All we know is that we are being led by a pillar of fire by night and a pillar of cloud by day. And yet, in the wilderness, manna appears, a gift is given, love descends - supplying hope and giving courage, as well as the strength to journey on.

I know many of you are asking: what is going to happen when I get home to my congregation, my diocese? What is going to happen to the Anglican Communion? I don't know. But, what I do know is that love has been at work among us.

"In Christ, God was reconciling the world to himself," and we, in our struggle to be faithful - personally, as a community of faith, and as global citizens open to the world, are caught up through baptism into the costly work of giving flesh and blood to all that God has brought about through the blood of the cross. As a church, we are called to live the mystery of God's reconciling love for the sake of the world.
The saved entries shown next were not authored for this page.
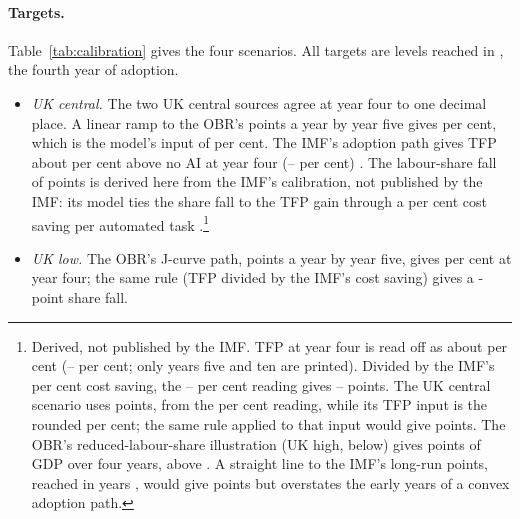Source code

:\paragraph{Targets.} Table~\ref{tab:calibration} gives the four scenarios. All targets are levels reached in \genHeadYear{}, the fourth year of adoption.
\begin{itemize}
\item \emph{UK central.} The two UK central sources agree at year four to one decimal place. A linear ramp to the OBR's \genUkCentralObrBoostPp{} points a year by year five gives \genUkCentralTfpInputTwoDp{} per cent, which is the model's input of \genUkCentralTfpPct{} per cent. The IMF's adoption path gives TFP about \genImfTfpYFourPct{} per cent above no AI at year four (\genImfTfpYFourLoPct--\genImfTfpYFourHiPct{} per cent) \citep[Table~1 and Figure~9]{imf2026sip}. The labour-share fall of \genUkCentralFallPp{} points is derived here from the IMF's calibration, not published by the IMF: its model ties the share fall to the TFP gain through a \genImfCostSavingPct{} per cent cost saving per automated task \citep[para~44]{imf2026sip}.\footnote{Derived, not published by the IMF. TFP at year four is read off \citet[Figure~9]{imf2026sip} as about \genImfTfpYFourPct{} per cent (\genImfTfpYFourLoPct--\genImfTfpYFourHiPct{} per cent; only years five and ten are printed). Divided by the IMF's \genImfCostSavingPct{} per cent cost saving, the \genImfTfpYFourLoPct--\genImfTfpYFourHiPct{} per cent reading gives \genImfShareReadLoPp--\genImfShareReadHiPp{} points. The UK central scenario uses \genUkCentralFallPp{} points, from the \genImfTfpYFourPct{} per cent reading, while its TFP input is the rounded \genUkCentralTfpPct{} per cent; the same rule applied to that input would give \genUkCentralShareInputConsistentPp{} points. The OBR's reduced-labour-share illustration (UK high, below) gives \genObrWageShareFourYearPp{} points of GDP over four years, above \genUkCentralFallPp{}. A straight line to the IMF's long-run \genImfLongRunSharePp{} points, reached in \genImfLongRunYears{} years \citep[para~44]{imf2026sip}, would give \genImfLinearShareYFourPp{} points but overstates the early years of a convex adoption path.}
\item \emph{UK low.} The OBR's J-curve path, \genUkLowObrBoostPp{} points a year by year five, gives \genUkLowTfpPct{} per cent at year four; the same rule (TFP divided by the IMF's cost saving) gives a \genUkLowShareFromTfpPp{}-point share fall.

\end{itemize}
Receive, repent, reconcile, restore: such is God's mission, God's project, God's work, and ours as well. We have been engaging in that work during these days in many forms: in our prayer, in seeking the mind of Christ, in bearing one another's burdens, in opening ourselves to the suffering of the world, and especially the suffering borne by our brothers and sisters in Liberia and other places wracked by violence, poverty and disease. We have opened ourselves more fully to the suffering of the world, and through our actions here we have committed ourselves to a stance of global partnership. One example of this commitment is that we have embraced the Millennium Development Goals.
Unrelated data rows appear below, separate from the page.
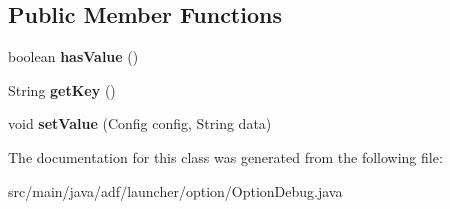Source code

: \subsection*{Public Member Functions}
\begin{DoxyCompactItemize}
\item 
\hypertarget{classadf_1_1launcher_1_1option_1_1OptionDebug_a50e3dfa02807810da389fcf1180813c3}{}\label{classadf_1_1launcher_1_1option_1_1OptionDebug_a50e3dfa02807810da389fcf1180813c3} 
boolean {\bfseries has\+Value} ()
\item 
\hypertarget{classadf_1_1launcher_1_1option_1_1OptionDebug_a4554331694ccee9672befc791354ee62}{}\label{classadf_1_1launcher_1_1option_1_1OptionDebug_a4554331694ccee9672befc791354ee62} 
String {\bfseries get\+Key} ()
\item 
\hypertarget{classadf_1_1launcher_1_1option_1_1OptionDebug_ad4993fa279ccdba290b8f75ec16429ca}{}\label{classadf_1_1launcher_1_1option_1_1OptionDebug_ad4993fa279ccdba290b8f75ec16429ca} 
void {\bfseries set\+Value} (Config config, String data)
\end{DoxyCompactItemize}


The documentation for this class was generated from the following file\+:\begin{DoxyCompactItemize}
\item 
src/main/java/adf/launcher/option/Option\+Debug.\+java\end{DoxyCompactItemize}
Love does indeed take many forms. Some are intimate and personal, some take us across the globe to feed the starving and stem the spread of disease. Some involve words. Some involve actions. Yet all is part of that vast articulation of Christ's deathless love which is God's mission and ours as well.

"Preach always," said a contemporary of Dominic, St. Francis of Assisi, "and if necessary use words." Francis' life, as well as that of Dominic, was a sermon in itself, a living exposition of love. Can the same be said of us personally and as a household of faith? At its deepest level this is what we have been discovering during our General Convention. This is what has captured public attention beyond the presenting issues. Can we be a living exposition of God's reconciling love?

There is still much to receive, much to repent of, much to be reconciled, much to be restored. With Jesus, we must go up to Jerusalem with the sober yet confident awareness that we only can know the power of his resurrection by sharing his sufferings. So we move into the future knowing with St. Paul that "suffering produces endurance (patient endurance), and endurance produces character, and character produces hope, and hope does not disappoint us because the love of God has been poured into our hearts through the Holy Spirit that has been given to us" (Romans 5:4).

My dear brothers and sisters, may this deep and tenacious love be with us all as we go forth and return home. May its reconciling force heal us and whole us for the sake of God's world.